(Exercise material)

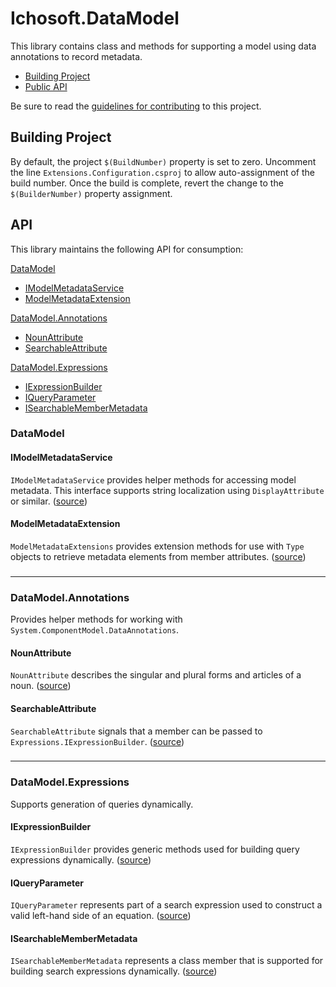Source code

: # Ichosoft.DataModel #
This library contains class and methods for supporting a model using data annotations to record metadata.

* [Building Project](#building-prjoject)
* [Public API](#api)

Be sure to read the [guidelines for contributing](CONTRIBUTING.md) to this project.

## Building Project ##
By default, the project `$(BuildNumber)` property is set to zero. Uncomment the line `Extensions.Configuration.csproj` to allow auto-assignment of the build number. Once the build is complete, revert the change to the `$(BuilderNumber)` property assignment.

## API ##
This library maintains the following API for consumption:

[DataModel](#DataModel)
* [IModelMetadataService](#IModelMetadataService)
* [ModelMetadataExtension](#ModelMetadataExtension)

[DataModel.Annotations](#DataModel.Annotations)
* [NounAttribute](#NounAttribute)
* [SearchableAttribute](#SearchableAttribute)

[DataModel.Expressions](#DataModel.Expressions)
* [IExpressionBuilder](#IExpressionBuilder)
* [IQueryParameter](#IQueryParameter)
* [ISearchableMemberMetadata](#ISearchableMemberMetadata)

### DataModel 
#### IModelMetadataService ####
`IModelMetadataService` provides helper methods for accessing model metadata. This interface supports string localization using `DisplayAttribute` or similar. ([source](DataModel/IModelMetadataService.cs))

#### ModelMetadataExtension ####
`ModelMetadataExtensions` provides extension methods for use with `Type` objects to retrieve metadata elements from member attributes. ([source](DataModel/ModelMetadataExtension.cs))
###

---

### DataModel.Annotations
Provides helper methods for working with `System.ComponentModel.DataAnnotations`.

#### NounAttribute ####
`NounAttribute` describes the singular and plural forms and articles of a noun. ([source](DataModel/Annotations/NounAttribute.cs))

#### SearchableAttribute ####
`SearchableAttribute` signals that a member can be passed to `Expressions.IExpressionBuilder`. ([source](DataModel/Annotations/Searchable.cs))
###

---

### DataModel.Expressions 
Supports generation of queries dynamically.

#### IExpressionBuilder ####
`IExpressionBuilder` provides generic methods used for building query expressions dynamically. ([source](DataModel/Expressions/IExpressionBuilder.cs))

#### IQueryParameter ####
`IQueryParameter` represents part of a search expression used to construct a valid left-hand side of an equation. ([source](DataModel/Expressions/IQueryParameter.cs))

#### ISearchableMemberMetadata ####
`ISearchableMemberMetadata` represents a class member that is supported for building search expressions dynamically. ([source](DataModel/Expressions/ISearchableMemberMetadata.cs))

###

(End Exercise material)
(Exercise material)

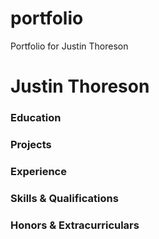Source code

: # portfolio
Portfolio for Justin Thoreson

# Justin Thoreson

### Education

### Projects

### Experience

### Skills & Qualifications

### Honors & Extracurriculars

(End Exercise material)
(Exercise material)

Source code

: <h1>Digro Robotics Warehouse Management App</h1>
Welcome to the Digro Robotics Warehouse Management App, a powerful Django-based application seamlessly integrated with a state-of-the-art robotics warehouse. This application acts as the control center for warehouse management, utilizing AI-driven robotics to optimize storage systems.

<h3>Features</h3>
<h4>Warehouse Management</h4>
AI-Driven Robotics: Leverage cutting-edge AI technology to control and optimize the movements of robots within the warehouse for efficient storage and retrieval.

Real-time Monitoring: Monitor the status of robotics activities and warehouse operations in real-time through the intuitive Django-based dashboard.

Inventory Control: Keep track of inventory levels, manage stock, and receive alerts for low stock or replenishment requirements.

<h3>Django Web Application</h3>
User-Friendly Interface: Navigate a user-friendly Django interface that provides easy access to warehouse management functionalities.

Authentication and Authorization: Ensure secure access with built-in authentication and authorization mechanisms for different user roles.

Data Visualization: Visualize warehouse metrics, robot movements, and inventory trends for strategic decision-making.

(End Exercise material)

*What is required*
Print exactly the lines above from the one with "#### NounAttribute ####" to the one with "provides generic methods", including both.

*Finished exercise*
#### NounAttribute ####
`NounAttribute` describes the singular and plural forms and articles of a noun. ([source](DataModel/Annotations/NounAttribute.cs))

#### SearchableAttribute ####
`SearchableAttribute` signals that a member can be passed to `Expressions.IExpressionBuilder`. ([source](DataModel/Annotations/Searchable.cs))
###

---

### DataModel.Expressions 
Supports generation of queries dynamically.

#### IExpressionBuilder ####
`IExpressionBuilder` provides generic methods used for building query expressions dynamically. ([source](DataModel/Expressions/IExpressionBuilder.cs))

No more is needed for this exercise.